◆ Task objective: Could you return the lines below exactly, from the first line up to and including the line that holds "需要谨慎考虑用到这个包的几个方法，最好是用平替的方法<br/>"?

◆ Data for the task:

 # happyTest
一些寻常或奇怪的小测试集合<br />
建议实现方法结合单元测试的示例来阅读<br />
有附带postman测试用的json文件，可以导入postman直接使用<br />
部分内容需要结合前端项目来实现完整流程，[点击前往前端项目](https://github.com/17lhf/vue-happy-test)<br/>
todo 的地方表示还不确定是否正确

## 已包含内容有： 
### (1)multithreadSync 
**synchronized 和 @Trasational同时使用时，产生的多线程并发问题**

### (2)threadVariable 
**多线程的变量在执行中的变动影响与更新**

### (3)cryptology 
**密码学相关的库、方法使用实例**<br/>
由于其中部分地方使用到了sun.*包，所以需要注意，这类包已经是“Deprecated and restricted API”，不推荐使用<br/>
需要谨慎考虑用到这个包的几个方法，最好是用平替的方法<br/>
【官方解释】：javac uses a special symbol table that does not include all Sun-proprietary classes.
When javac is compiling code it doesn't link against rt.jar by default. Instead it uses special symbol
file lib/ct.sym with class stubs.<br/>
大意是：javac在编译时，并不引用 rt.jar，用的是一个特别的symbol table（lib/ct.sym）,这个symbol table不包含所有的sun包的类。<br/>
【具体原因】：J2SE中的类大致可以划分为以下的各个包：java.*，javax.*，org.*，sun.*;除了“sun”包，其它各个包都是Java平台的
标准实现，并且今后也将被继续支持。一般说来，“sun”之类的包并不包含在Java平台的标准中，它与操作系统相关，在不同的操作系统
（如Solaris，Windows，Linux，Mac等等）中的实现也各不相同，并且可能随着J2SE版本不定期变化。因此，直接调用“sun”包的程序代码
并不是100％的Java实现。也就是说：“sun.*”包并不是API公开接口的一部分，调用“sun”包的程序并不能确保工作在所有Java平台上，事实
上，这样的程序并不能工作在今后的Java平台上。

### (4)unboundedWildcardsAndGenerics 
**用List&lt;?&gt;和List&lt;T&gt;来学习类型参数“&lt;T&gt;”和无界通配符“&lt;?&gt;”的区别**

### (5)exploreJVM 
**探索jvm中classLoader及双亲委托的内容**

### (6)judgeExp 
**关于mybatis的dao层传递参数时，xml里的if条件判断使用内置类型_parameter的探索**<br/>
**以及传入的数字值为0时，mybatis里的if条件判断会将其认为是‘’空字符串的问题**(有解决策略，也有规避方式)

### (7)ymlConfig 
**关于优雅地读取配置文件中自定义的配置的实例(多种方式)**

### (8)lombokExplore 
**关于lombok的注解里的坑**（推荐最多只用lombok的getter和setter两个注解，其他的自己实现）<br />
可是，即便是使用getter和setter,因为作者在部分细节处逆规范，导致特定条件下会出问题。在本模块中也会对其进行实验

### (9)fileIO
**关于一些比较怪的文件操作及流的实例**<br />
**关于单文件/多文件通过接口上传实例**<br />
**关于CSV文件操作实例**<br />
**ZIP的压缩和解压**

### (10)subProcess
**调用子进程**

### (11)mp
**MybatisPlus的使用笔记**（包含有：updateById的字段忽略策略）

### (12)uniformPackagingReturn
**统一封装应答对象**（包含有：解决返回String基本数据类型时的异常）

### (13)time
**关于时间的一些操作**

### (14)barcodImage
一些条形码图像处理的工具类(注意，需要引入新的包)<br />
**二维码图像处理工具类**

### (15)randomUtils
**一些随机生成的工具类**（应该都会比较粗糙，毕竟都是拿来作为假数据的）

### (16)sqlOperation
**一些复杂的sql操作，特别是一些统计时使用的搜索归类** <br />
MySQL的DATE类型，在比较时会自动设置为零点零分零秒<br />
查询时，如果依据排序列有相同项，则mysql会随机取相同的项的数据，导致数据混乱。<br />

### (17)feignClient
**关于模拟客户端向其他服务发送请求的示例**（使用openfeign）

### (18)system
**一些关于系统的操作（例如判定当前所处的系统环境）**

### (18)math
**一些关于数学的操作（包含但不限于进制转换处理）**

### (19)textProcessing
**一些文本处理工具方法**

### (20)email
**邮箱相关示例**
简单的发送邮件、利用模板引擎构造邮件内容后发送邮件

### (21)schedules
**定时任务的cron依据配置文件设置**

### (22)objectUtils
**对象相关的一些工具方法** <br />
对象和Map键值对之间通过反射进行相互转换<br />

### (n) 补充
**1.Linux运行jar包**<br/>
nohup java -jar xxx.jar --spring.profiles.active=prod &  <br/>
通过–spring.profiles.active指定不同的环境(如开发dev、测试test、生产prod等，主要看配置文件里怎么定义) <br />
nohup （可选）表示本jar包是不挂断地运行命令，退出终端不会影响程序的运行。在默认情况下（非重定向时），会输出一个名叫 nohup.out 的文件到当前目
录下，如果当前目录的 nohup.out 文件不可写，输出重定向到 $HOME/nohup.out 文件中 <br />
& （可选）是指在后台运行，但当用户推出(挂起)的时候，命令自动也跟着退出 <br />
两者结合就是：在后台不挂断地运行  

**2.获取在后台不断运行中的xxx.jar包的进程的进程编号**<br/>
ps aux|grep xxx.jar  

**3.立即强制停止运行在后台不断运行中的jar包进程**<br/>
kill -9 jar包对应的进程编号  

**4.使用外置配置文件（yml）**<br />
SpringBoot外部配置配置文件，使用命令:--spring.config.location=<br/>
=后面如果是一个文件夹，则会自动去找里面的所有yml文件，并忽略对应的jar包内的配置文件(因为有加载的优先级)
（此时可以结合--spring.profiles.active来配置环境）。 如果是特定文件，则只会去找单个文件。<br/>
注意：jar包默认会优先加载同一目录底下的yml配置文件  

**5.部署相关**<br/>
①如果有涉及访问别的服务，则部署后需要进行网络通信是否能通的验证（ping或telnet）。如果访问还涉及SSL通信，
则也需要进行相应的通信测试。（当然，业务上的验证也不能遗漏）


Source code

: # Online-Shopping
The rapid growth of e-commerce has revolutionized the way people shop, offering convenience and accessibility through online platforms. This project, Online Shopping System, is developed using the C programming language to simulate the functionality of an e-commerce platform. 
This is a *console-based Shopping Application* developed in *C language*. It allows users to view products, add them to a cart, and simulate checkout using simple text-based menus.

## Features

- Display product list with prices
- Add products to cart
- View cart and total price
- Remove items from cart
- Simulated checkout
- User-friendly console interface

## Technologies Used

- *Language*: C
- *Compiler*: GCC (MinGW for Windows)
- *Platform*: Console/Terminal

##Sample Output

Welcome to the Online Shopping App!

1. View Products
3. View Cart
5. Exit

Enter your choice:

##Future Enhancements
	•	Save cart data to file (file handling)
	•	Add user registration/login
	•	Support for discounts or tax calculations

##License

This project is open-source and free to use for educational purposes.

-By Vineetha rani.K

◆ Response below:
 # happyTest
一些寻常或奇怪的小测试集合<br />
建议实现方法结合单元测试的示例来阅读<br />
有附带postman测试用的json文件，可以导入postman直接使用<br />
部分内容需要结合前端项目来实现完整流程，[点击前往前端项目](https://github.com/17lhf/vue-happy-test)<br/>
todo 的地方表示还不确定是否正确

## 已包含内容有： 
### (1)multithreadSync 
**synchronized 和 @Trasational同时使用时，产生的多线程并发问题**

### (2)threadVariable 
**多线程的变量在执行中的变动影响与更新**

### (3)cryptology 
**密码学相关的库、方法使用实例**<br/>
由于其中部分地方使用到了sun.*包，所以需要注意，这类包已经是“Deprecated and restricted API”，不推荐使用<br/>
需要谨慎考虑用到这个包的几个方法，最好是用平替的方法<br/>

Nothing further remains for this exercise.